O fato de índios trabalharem na colheita de uva no extremo sul do país é fato e se deve a essas comunidades terem reduzidas drasticamente suas terras, ficarem cercadas pelo viver urbano e adotaram forma compatível de viver, para sobreviver. Além disso, essas comunidades representam a minoria dos indígenas brasileiros, visto que mais de 70% se concentram nas terras do norte e nordeste.
Em continuidade a resposta ao anfitrião, que ficara entalada e em defesa ao indígena acrescentou estar mais do que claro, que se não existissem as florestas, a vida jamais teria se desenvolvido dessa forma tão complexa no planeta Terra e, são esses indígenas que, por não esqueceram maneira de viver em harmonia com a natureza, mantém as florestas.

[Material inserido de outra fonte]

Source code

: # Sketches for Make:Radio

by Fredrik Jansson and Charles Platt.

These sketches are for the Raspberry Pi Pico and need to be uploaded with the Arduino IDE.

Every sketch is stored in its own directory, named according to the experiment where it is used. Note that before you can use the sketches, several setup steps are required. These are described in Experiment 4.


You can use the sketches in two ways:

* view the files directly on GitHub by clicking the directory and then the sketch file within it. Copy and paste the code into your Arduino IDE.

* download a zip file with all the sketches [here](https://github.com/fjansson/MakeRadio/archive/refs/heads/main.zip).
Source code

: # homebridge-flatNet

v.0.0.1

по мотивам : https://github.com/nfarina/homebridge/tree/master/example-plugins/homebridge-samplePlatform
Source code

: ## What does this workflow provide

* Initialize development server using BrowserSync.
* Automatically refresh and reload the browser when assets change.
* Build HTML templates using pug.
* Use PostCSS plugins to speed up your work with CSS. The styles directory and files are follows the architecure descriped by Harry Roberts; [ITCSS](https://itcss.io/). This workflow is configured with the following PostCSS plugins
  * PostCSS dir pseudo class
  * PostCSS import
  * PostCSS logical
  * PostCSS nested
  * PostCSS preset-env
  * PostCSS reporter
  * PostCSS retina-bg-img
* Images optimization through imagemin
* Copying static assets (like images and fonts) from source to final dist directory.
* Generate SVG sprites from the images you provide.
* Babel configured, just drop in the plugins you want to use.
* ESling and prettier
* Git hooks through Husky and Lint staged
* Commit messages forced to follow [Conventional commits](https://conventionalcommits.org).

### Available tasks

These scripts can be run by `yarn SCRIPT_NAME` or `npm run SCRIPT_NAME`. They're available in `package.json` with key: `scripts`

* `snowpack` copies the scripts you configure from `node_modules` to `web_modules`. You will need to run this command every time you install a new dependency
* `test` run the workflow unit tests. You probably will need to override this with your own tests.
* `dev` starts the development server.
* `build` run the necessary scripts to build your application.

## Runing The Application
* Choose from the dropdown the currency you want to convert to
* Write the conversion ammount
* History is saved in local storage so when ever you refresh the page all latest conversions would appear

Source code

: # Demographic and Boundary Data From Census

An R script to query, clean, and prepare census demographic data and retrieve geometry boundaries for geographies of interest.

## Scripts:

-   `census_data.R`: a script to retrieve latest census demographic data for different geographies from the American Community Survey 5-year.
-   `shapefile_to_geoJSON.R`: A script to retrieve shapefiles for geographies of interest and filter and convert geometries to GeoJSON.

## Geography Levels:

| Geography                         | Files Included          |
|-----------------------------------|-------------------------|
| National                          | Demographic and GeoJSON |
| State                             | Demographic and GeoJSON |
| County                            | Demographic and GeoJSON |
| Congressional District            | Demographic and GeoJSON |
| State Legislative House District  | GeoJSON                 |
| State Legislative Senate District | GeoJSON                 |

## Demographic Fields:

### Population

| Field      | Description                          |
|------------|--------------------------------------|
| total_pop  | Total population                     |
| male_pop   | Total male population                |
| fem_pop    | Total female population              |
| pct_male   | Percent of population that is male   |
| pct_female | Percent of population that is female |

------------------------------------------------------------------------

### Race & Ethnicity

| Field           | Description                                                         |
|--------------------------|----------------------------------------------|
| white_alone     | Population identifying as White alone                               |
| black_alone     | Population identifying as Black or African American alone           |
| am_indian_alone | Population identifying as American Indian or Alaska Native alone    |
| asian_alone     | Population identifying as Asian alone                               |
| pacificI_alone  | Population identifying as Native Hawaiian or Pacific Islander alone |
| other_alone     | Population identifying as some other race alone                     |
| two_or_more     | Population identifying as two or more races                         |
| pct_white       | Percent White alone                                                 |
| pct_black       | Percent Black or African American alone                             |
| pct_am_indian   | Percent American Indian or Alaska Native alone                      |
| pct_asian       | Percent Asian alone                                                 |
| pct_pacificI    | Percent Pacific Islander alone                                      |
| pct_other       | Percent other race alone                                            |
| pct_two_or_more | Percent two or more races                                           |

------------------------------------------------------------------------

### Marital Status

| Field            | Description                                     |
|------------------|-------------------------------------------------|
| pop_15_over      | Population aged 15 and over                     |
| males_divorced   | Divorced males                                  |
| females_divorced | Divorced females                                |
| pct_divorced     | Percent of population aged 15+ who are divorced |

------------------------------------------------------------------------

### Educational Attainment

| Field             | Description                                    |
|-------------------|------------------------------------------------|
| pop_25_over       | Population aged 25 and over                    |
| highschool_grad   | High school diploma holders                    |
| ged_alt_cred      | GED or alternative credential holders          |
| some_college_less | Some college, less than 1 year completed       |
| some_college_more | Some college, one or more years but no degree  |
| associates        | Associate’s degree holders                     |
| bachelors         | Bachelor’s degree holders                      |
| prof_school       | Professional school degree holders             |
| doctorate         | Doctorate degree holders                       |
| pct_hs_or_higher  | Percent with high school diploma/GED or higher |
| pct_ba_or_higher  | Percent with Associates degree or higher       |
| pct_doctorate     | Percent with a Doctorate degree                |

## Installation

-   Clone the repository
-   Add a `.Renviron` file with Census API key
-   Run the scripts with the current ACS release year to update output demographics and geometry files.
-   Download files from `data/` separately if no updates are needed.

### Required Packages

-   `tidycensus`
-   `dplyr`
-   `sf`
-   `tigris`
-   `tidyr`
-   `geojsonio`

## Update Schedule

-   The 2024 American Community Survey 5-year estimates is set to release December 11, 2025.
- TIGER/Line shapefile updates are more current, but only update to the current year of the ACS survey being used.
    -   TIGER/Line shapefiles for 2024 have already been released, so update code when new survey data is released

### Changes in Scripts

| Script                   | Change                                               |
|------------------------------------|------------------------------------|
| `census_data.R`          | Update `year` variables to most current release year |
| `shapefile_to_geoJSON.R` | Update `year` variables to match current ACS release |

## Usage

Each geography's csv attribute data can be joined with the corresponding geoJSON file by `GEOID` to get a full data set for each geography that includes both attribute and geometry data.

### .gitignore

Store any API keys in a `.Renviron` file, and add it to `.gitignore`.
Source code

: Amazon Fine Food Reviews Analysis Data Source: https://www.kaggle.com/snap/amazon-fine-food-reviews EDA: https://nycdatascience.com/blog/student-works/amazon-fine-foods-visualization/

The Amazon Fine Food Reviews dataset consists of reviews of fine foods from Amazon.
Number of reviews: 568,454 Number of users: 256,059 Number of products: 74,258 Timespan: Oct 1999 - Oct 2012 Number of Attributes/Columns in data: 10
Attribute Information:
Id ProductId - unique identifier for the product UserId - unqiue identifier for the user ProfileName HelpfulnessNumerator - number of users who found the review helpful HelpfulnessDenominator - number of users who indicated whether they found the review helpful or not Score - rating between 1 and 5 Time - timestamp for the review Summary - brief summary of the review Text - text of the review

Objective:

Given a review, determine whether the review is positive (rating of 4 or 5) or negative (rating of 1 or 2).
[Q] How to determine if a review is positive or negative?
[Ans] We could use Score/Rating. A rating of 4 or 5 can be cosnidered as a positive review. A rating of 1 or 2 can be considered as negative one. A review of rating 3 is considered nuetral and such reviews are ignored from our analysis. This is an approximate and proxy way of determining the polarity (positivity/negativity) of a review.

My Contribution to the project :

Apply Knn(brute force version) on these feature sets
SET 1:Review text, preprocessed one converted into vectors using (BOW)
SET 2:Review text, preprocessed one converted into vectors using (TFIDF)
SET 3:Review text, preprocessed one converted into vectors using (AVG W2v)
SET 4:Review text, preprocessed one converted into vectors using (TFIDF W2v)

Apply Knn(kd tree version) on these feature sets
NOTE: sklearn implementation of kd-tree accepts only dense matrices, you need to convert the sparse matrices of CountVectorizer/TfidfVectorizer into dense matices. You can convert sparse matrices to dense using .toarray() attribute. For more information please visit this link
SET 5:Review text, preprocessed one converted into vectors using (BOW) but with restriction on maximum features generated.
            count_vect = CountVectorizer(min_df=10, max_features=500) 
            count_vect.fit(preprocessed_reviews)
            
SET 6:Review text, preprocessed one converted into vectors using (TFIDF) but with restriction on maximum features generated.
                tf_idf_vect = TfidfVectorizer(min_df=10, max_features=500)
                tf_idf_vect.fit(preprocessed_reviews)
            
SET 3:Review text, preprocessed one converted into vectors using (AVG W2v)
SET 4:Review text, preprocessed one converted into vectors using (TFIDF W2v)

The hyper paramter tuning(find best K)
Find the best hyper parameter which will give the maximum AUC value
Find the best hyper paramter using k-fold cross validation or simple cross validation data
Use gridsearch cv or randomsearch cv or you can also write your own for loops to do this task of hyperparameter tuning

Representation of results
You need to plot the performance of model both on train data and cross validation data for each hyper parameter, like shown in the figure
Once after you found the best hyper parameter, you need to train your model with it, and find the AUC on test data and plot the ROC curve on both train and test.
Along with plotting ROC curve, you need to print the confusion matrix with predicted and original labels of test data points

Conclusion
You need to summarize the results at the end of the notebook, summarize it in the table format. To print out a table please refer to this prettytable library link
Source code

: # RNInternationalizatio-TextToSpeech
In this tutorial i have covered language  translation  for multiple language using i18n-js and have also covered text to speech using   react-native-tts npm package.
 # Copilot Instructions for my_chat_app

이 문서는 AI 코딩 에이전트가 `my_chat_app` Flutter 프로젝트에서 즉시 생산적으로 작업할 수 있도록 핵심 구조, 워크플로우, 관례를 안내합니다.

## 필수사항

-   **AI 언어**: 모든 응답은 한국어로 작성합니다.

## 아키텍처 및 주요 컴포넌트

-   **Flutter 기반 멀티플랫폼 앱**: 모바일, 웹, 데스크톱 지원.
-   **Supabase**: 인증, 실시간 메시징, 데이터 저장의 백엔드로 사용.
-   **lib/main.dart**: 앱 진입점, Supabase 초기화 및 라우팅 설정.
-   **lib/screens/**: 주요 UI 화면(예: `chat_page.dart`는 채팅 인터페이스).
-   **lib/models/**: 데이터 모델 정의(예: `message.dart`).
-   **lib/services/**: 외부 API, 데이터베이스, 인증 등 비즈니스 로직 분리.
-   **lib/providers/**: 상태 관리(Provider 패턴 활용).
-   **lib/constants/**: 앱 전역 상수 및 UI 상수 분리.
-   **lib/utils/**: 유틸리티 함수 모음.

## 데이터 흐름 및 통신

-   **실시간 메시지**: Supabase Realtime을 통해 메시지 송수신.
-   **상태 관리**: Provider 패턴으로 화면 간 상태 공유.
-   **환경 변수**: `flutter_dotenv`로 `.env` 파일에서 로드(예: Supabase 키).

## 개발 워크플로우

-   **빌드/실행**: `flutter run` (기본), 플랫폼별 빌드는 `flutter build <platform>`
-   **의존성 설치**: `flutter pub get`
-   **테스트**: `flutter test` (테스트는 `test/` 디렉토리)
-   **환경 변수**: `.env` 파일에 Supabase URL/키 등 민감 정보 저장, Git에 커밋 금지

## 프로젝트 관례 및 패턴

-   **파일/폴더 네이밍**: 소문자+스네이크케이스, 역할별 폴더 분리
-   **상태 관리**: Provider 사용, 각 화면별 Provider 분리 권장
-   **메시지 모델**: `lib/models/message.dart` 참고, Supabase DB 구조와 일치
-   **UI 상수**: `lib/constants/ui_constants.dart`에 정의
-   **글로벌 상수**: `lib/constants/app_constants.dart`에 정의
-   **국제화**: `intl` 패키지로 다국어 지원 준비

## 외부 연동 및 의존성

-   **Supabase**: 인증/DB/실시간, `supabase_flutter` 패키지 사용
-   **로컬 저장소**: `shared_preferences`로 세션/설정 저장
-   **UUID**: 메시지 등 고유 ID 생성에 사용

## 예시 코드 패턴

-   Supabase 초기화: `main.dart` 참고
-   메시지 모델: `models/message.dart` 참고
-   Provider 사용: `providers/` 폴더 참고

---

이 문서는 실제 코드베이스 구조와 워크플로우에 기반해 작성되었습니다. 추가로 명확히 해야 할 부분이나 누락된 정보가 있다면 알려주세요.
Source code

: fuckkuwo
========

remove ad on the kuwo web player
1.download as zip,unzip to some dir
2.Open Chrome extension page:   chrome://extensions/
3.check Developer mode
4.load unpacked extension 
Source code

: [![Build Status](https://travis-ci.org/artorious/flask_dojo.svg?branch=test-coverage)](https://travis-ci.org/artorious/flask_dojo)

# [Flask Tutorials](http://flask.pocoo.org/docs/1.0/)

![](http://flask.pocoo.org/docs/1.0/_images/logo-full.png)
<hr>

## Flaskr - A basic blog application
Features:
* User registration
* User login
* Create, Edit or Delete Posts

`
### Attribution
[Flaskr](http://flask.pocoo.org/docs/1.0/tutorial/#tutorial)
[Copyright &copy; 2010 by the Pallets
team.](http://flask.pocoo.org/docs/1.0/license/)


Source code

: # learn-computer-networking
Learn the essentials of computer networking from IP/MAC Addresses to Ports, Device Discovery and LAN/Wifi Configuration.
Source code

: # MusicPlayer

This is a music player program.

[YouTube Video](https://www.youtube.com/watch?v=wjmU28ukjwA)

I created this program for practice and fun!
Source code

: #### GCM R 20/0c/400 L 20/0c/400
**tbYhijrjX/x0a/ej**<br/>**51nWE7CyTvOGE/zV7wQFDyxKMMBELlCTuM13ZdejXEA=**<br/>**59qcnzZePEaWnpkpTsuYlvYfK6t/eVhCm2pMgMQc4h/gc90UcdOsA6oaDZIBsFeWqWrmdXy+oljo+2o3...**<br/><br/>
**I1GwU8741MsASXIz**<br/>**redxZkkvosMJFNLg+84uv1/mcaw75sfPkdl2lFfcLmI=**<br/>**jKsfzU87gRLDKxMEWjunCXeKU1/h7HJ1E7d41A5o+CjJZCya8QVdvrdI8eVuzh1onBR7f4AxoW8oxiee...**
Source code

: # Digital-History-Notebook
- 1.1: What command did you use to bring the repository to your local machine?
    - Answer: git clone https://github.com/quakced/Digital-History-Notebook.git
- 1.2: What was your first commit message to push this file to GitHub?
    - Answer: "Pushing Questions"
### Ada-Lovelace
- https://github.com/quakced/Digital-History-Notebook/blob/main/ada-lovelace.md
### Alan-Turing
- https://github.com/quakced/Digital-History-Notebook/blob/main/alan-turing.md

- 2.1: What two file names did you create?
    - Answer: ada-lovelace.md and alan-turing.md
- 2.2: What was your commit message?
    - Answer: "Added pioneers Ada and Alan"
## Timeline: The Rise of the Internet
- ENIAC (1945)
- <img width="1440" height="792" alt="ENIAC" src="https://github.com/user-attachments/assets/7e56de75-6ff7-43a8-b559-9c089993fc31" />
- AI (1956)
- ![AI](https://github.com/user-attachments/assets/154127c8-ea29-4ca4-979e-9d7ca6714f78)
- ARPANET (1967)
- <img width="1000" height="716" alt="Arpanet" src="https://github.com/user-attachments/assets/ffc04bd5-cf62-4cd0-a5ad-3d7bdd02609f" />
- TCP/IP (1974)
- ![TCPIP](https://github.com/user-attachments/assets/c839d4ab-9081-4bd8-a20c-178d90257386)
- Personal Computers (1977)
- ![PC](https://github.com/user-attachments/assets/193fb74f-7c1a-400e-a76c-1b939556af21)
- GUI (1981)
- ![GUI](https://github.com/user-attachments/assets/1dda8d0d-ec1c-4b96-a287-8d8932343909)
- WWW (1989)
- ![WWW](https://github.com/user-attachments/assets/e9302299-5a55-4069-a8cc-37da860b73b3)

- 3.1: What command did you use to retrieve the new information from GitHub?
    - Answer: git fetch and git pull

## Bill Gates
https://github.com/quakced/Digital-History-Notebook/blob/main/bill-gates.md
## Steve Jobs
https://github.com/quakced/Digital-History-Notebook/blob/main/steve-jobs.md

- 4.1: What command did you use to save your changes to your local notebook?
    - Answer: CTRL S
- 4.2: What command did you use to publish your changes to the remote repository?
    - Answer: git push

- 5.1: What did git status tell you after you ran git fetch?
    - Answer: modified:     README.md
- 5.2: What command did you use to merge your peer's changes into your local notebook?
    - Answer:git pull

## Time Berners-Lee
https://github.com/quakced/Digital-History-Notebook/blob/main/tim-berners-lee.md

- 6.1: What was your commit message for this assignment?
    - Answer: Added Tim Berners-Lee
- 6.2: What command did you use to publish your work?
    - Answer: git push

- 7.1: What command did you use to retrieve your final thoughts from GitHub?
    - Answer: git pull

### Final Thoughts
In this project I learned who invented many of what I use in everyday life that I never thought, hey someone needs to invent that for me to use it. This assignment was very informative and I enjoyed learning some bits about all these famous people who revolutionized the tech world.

O companheiro de viagem ao perceber, que não conseguia mais controlar meu cansaço e bocejava sem moderação, antecipou que acrescentaria somente mais um comentário, sobre a máxima do anfitrião, em seu questionamento: “quando é que nossos indígenas se tornariam brasileiros”?
Certamente, expressou a necessidade de que os indígenas passassem a se alimentar, não mais da caça, e da coleta, mas sim com alimentos contaminados tanto pela água, quanto pelos agrotóxicos, conservantes, corantes...Que passassem a morar, não mais na forma coletiva, mas na individual. Que se convertessem ao cristianismo, passassem a venerar Deus, Onipresente. Onisciente, Onipotente e Criador dos universos, da vida, da Terra, seus reinos, inclusive o dos humanos, mas que, paradoxalmente, agem como os maiores predadores da Obra desee Criador.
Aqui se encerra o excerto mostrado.